Mon périple récent sur l’un des chemins de Compostelle, le Camino Primitivo - trois cent vingt kilomètres entre Asturies et Galice, de Oviedo à Santiago –, fut l’occasion pour moi d’une réflexion sur la notion de « primitif », cette notion avec laquelle je n'ai cessé de commercer ces dernières années en m'attachant aux peintres des avant-gardes du 20ème siècle pour qui le primitif, l'élémentaire ou l'originaire constituent une quête essentielle - Klee, Kupka, Pollock, Soulages, et tant d'autres.

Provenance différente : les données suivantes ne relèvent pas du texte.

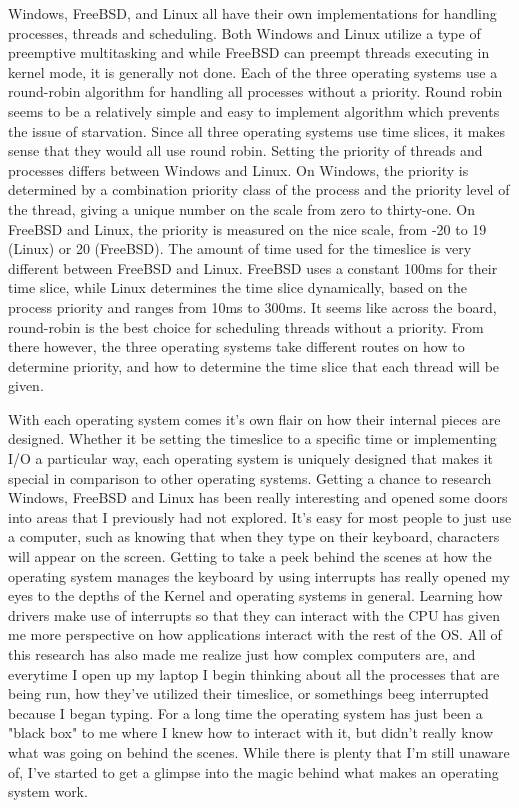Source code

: \documentclass[letterpaper,10pt,draftclsnofoot,onecolumn,titlepage]{IEEEtran}
\begin{document}
	Windows, FreeBSD, and Linux all have their own implementations for handling processes, threads and scheduling.
	Both Windows and Linux utilize a type of preemptive multitasking and while FreeBSD can preempt threads executing in kernel mode, it is generally not done.
	Each of the three operating systems use a round-robin algorithm for handling all processes without a priority.
	Round robin seems to be a relatively simple and easy to implement algorithm which prevents the issue of starvation.
	Since all three operating systems use time slices, it makes sense that they would all use round robin.
	Setting the priority of threads and processes differs between Windows and Linux.
	On Windows, the priority is determined by a combination priority class of the process and the priority level of the thread, giving a unique number on the scale from zero to thirty-one.
	On FreeBSD and Linux, the priority is measured on the nice scale, from -20 to 19 (Linux) or 20 (FreeBSD).
	The amount of time used for the timeslice is very different between FreeBSD and Linux. FreeBSD uses a constant 100ms for their time slice, while Linux determines the time slice dynamically, based on the process priority and ranges from 10ms to 300ms.
	It seems like across the board, round-robin is the best choice for scheduling threads without a priority.
	From there however, the three operating systems take different routes on how to determine priority, and how to determine the time slice that each thread will be given.

	With each operating system comes it's own flair on how their internal pieces are designed.
	Whether it be setting the timeslice to a specific time or implementing I/O a particular way, each operating system is uniquely designed that makes it special in comparison to other operating systems.
	Getting a chance to research Windows, FreeBSD and Linux has been really interesting and opened some doors into areas that I previously had not explored.
	It's easy for most people to just use a computer, such as knowing that when they type on their keyboard, characters will appear on the screen.
	Getting to take a peek behind the scenes at how the operating system manages the keyboard by using interrupts has really opened my eyes to the depths of the Kernel and operating systems in general.
	Learning how drivers make use of interrupts so that they can interact with the CPU has given me more perspective on how applications interact with the rest of the OS.
	All of this research has also made me realize just how complex computers are, and everytime I open up my laptop I begin thinking about all the processes that are being run, how they've utilized their timeslice, or somethings beeg interrupted because I began typing.
	For a long time the operating system has just been a "black box" to me where I knew how to interact with it, but didn't really know what was going on behind the scenes.
	While there is plenty that I'm still unaware of, I've started to get a glimpse into the magic behind what makes an operating system work.
\end{document}
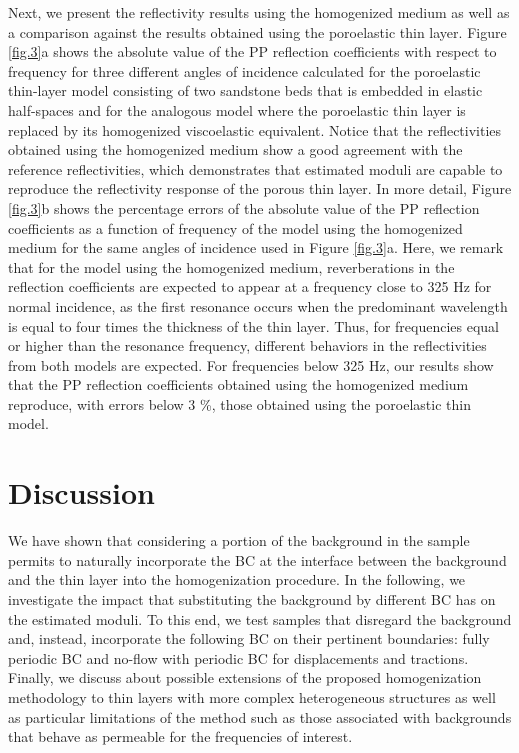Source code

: \documentclass[draft]{agujournal2019}
\begin{document}
Next, we present the reflectivity results using the homogenized medium as well as a comparison against the results obtained using the poroelastic thin layer. 
Figure \ref{fig.3}a shows the absolute value of the PP reflection coefficients with respect to frequency for three different angles of incidence calculated for the poroelastic thin-layer model consisting of two sandstone beds that is embedded in elastic half-spaces and for the analogous model where the poroelastic thin layer is replaced by its homogenized viscoelastic equivalent. Notice that the reflectivities obtained using the homogenized medium show a good agreement with the reference reflectivities, which demonstrates that estimated moduli are capable to reproduce the reflectivity response of the porous thin layer. In more detail,
Figure \ref{fig.3}b shows the percentage errors of the absolute value of the PP reflection coefficients as a function of frequency of the model using the homogenized medium for the same angles of incidence used in Figure \ref{fig.3}a. 
Here, we remark that for the model using the homogenized medium, reverberations in the reflection coefficients are expected to appear at a frequency close to 325 Hz for normal incidence, as the first resonance occurs when the predominant wavelength is  equal to four times the thickness of the thin layer. Thus, for frequencies equal or higher than the resonance frequency, different behaviors in the reflectivities from both models are expected. For frequencies below 325 Hz, our results show that the PP reflection coefficients obtained using the homogenized medium reproduce, with errors below 3 \%, those obtained using the poroelastic thin model. 

\section{Discussion} 
We have shown that considering a portion of the background in the sample permits to  naturally incorporate the BC at the interface between the background and the thin layer into the homogenization procedure. In the following, we investigate the impact that substituting the background by different BC has on the estimated moduli. To this end, we test samples that disregard the background and, instead, incorporate the following BC on their pertinent boundaries: fully periodic BC and  no-flow with periodic BC for displacements and tractions. Finally, we discuss about possible extensions of the proposed homogenization methodology to thin layers with more complex heterogeneous structures as well as  particular limitations of the method such as those associated with backgrounds that behave as permeable for the frequencies of interest.
\end{document}
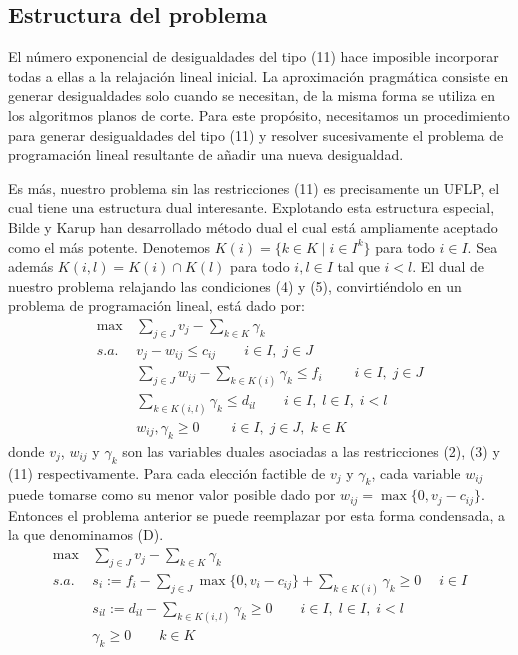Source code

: \documentclass[twoside,12pt]{article}
\begin{document}
\subsection{Estructura del problema}
El número exponencial de desigualdades del tipo (11) hace imposible incorporar todas a ellas a la relajación lineal inicial. La aproximación pragmática consiste en generar desigualdades solo cuando se necesitan, de la misma forma se utiliza en los algoritmos planos de corte. Para este propósito, necesitamos un procedimiento para generar desigualdades del tipo (11) y resolver sucesivamente el problema de programación lineal resultante de añadir una nueva desigualdad.

Es más, nuestro problema sin las restricciones (11) es precisamente un UFLP, el cual tiene una estructura dual interesante. Explotando esta estructura especial, Bilde y Karup \cite{bilde} han desarrollado método dual el cual está ampliamente aceptado como el más potente. Denotemos $K(i) = \{k \in K \mid i \in I^k\}$ para todo $i\in I$. Sea además $K(i,l) = K(i)\cap K(l)$ para todo $i,l \in I$ tal que $i<l$. El dual de nuestro problema relajando las condiciones (4) y (5), convirtiéndolo en un problema de programación lineal, está dado por:
\begin{align*}
\max \,& \sum_{j\in J} v_j - \sum_{k\in K} \gamma_k \\
s.a.\,& v_j - w_{ij} \leq c_{ij} \qquad  i\in I,\;j \in J\\
& \sum_{j\in J} w_{ij} - \sum_{k\in K(i)} \gamma_k \leq f_i \;\qquad i \in I,\; j\in J\\
&\sum_{k\in K(i,l)} \gamma_k \leq d_{il} \qquad i \in I,\; l\in I,\; i<l\\
&w_{ij},\gamma_k \geq 0 \qquad \;i\in I,\; j\in J,\; k\in K
\end{align*}
donde $v_j$, $w_{ij}$ y $\gamma_k$ son las variables duales asociadas a las restricciones (2), (3) y (11) respectivamente. Para cada elección factible de $v_j$ y $\gamma_k$, cada variable $w_{ij}$ puede tomarse como su menor valor posible dado por $w_{ij} = \max\{0,v_j-c_{ij}\}$. Entonces el problema anterior se puede reemplazar por esta forma condensada, a la que denominamos (D).
 \begin{align*}
\max \,& \sum_{j\in J} v_j - \sum_{k\in K} \gamma_k \\
s.a.\,& s_i:= f_i -\sum_{j \in J} \max\{0,v_i-c_{ij}\} + \sum_{k \in K(i)} \gamma_k \geq 0 \;\quad  i \in I \\
& s_{il}:= d_{il} - \sum_{k\in K(i,l)} \gamma_k \geq 0 \qquad i \in I,\; l\in I,\; i<l\\
&\gamma_k \geq 0 \qquad  k\in K
\end{align*}
\end{document}
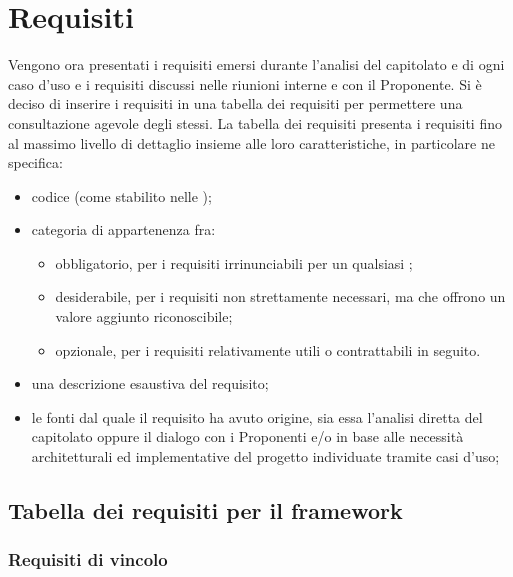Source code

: \section{Requisiti}
Vengono ora presentati i requisiti emersi durante l'analisi del capitolato e di ogni caso d'uso e i requisiti discussi nelle riunioni interne e con il Proponente.
Si è deciso di inserire i requisiti in una tabella dei requisiti per permettere una consultazione agevole degli stessi.
La tabella dei requisiti presenta i requisiti fino al massimo livello di dettaglio insieme alle loro caratteristiche, in particolare ne specifica:
\begin{itemize}
	\item codice (come stabilito nelle \NormeDiProgetto{});
	\item categoria di appartenenza fra:
	\begin{itemize}
		\item obbligatorio, per i requisiti irrinunciabili per un qualsiasi ;
		\item desiderabile, per i requisiti non strettamente necessari, ma che offrono un valore aggiunto riconoscibile;
		\item opzionale, per i requisiti relativamente utili o contrattabili in seguito.
	\end{itemize}
	\item una descrizione esaustiva del requisito;
	\item le fonti dal quale il requisito ha avuto origine, sia essa l'analisi diretta del capitolato oppure il dialogo con i Proponenti e/o in base alle necessità architetturali ed implementative del progetto individuate tramite casi d'uso;	
\end{itemize}

\subsection{Tabella dei requisiti per il framework \ProjectName}

\subsubsection{Requisiti di vincolo}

Concernant le Chemin, la dénomination « Primitif » renvoie officiellement à la chronologie, à l’histoire, dans la mesure où elle indique qu’Alfonso II, Roi des Asturies au 12ème siècle, fut le premier roi à entreprendre le pèlerinage. L’aspect religieux du pèlerinage prit alors une dimension politique, puisque c’était une façon de fédérer autour de lui les peuples du Nord de l’Espagne contre les velléités d’indépendance, notamment galiciennes, tout en réinvestissant culturellement, spirituellement, économiquement, militairement et politiquement la péninsule envahie par les maures. En ce sens, le pèlerinage vers les reliques de l’apôtre Jacques participa aussi de la Reconquista.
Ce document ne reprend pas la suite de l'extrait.